Mais ce qui nous fascine comme le montre les photos attchées à ce commentaire, est avant tout, l'arborescence des colonnes et des arceaux en particulier à la croisée du transept, qui me rappelle la magnificence de grands édifices musulmans comme par exemple la grande mosquée de Cordoue, ce qui n'est finalement pas si étonnant pour un art qui sait si bien s’imprégner d'influences les plus diverses pour les réinterpréter pour le plus grand plaisir de l'amateur de cet art si foisonnant, et n'oublions pas que Pise, avec la conquête de la Sicile musulmane et aussi les croisades en Terre Sainte est à la proue des influences considérable qu'aura l'Islam pour l'Occident chrétien de cette époque.
Rappelons aussi que l'alcazar de Cordoba a conservé des chapiteaux avec des signatures de sculpteurs comme: عمل فتح الأيسر عبده , Travail de Fath al-Aîsar son serviteur mais il s'agit du "Guaucher". D'autres de la même période, jusqu'à un qui porte la date 361 H. (971-972 J-C), se trouvent au Bano del Albaicin de Grenade 6. Or, dans la même Grenade nous trouvons un chapiteau daté 363 H. avec la signature « travail de Fath ». On ne connais pas hors de l'Espagne du xe siècle des exemples de chapiteaux qui portent des inscriptions gravées sur le tailloir avec le nom et le protocole du souverain, la date et la signature du sculpteur. Déjà cela reconduirait le chapiteau de Pise dans le milieu espagnol du Xème siècle.

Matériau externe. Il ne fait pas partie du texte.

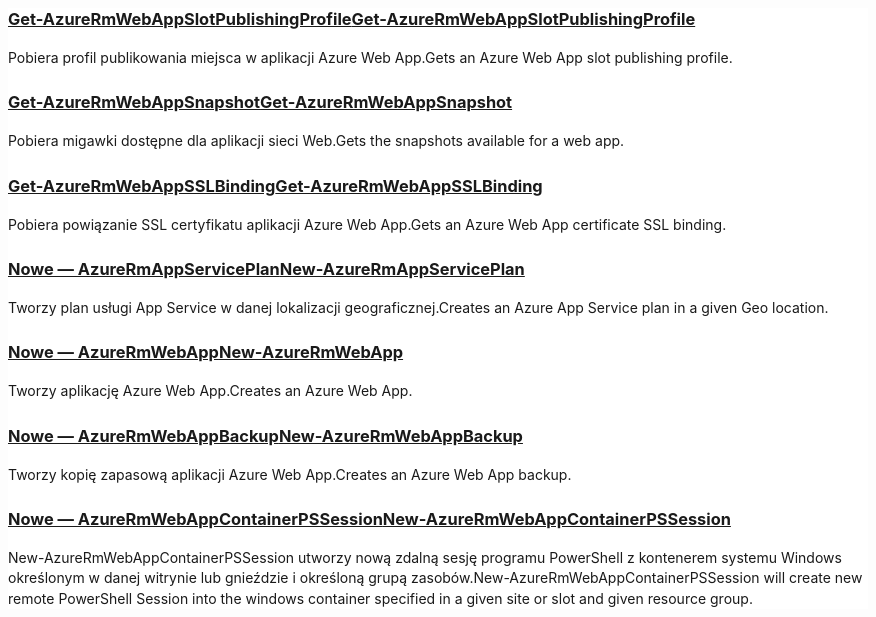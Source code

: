 ### [<span data-ttu-id="07838-137">Get-AzureRmWebAppSlotPublishingProfile</span><span class="sxs-lookup"><span data-stu-id="07838-137">Get-AzureRmWebAppSlotPublishingProfile</span></span>](Get-AzureRmWebAppSlotPublishingProfile.md)
<span data-ttu-id="07838-138">Pobiera profil publikowania miejsca w aplikacji Azure Web App.</span><span class="sxs-lookup"><span data-stu-id="07838-138">Gets an Azure Web App slot publishing profile.</span></span>

### [<span data-ttu-id="07838-139">Get-AzureRmWebAppSnapshot</span><span class="sxs-lookup"><span data-stu-id="07838-139">Get-AzureRmWebAppSnapshot</span></span>](Get-AzureRmWebAppSnapshot.md)
<span data-ttu-id="07838-140">Pobiera migawki dostępne dla aplikacji sieci Web.</span><span class="sxs-lookup"><span data-stu-id="07838-140">Gets the snapshots available for a web app.</span></span>

### [<span data-ttu-id="07838-141">Get-AzureRmWebAppSSLBinding</span><span class="sxs-lookup"><span data-stu-id="07838-141">Get-AzureRmWebAppSSLBinding</span></span>](Get-AzureRmWebAppSSLBinding.md)
<span data-ttu-id="07838-142">Pobiera powiązanie SSL certyfikatu aplikacji Azure Web App.</span><span class="sxs-lookup"><span data-stu-id="07838-142">Gets an Azure Web App certificate SSL binding.</span></span>

### [<span data-ttu-id="07838-143">Nowe — AzureRmAppServicePlan</span><span class="sxs-lookup"><span data-stu-id="07838-143">New-AzureRmAppServicePlan</span></span>](New-AzureRmAppServicePlan.md)
<span data-ttu-id="07838-144">Tworzy plan usługi App Service w danej lokalizacji geograficznej.</span><span class="sxs-lookup"><span data-stu-id="07838-144">Creates an Azure App Service plan in a given Geo location.</span></span>

### [<span data-ttu-id="07838-145">Nowe — AzureRmWebApp</span><span class="sxs-lookup"><span data-stu-id="07838-145">New-AzureRmWebApp</span></span>](New-AzureRmWebApp.md)
<span data-ttu-id="07838-146">Tworzy aplikację Azure Web App.</span><span class="sxs-lookup"><span data-stu-id="07838-146">Creates an Azure Web App.</span></span>

### [<span data-ttu-id="07838-147">Nowe — AzureRmWebAppBackup</span><span class="sxs-lookup"><span data-stu-id="07838-147">New-AzureRmWebAppBackup</span></span>](New-AzureRmWebAppBackup.md)
<span data-ttu-id="07838-148">Tworzy kopię zapasową aplikacji Azure Web App.</span><span class="sxs-lookup"><span data-stu-id="07838-148">Creates an Azure Web App backup.</span></span>

### [<span data-ttu-id="07838-149">Nowe — AzureRmWebAppContainerPSSession</span><span class="sxs-lookup"><span data-stu-id="07838-149">New-AzureRmWebAppContainerPSSession</span></span>](New-AzureRmWebAppContainerPSSession.md)
<span data-ttu-id="07838-150">New-AzureRmWebAppContainerPSSession utworzy nową zdalną sesję programu PowerShell z kontenerem systemu Windows określonym w danej witrynie lub gnieździe i określoną grupą zasobów.</span><span class="sxs-lookup"><span data-stu-id="07838-150">New-AzureRmWebAppContainerPSSession will create new remote PowerShell Session into the windows container specified in a given site or slot and given resource group.</span></span>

Alors comment ce chapiteau Espagnole s'est retrouvé à des milliers de kilomètres à Pise??!!
Il nous a été relativement facile de déterminer la date et le lieu d'exécution du chapiteau de la cathédrale de Pise: mais le problème devient plus compliqué si nous nous proposons d'expliquer quand et comment il a été transporté de l'Andalousie dans la ville italienne. On pourrait bien penser qu'il provient du butin de guerre en 1089 après la chute de Tolède : Almeria est le port de l'Andalousie où Fath a toujours travaillé, à El Madînat Zahrâ, à Cordoba, à Grenade, et probablement il y avait exécuté des travaux dont le seul document arrivé jusqu'à Pise serait le chapiteau émigré dans la cathédrale Toscane.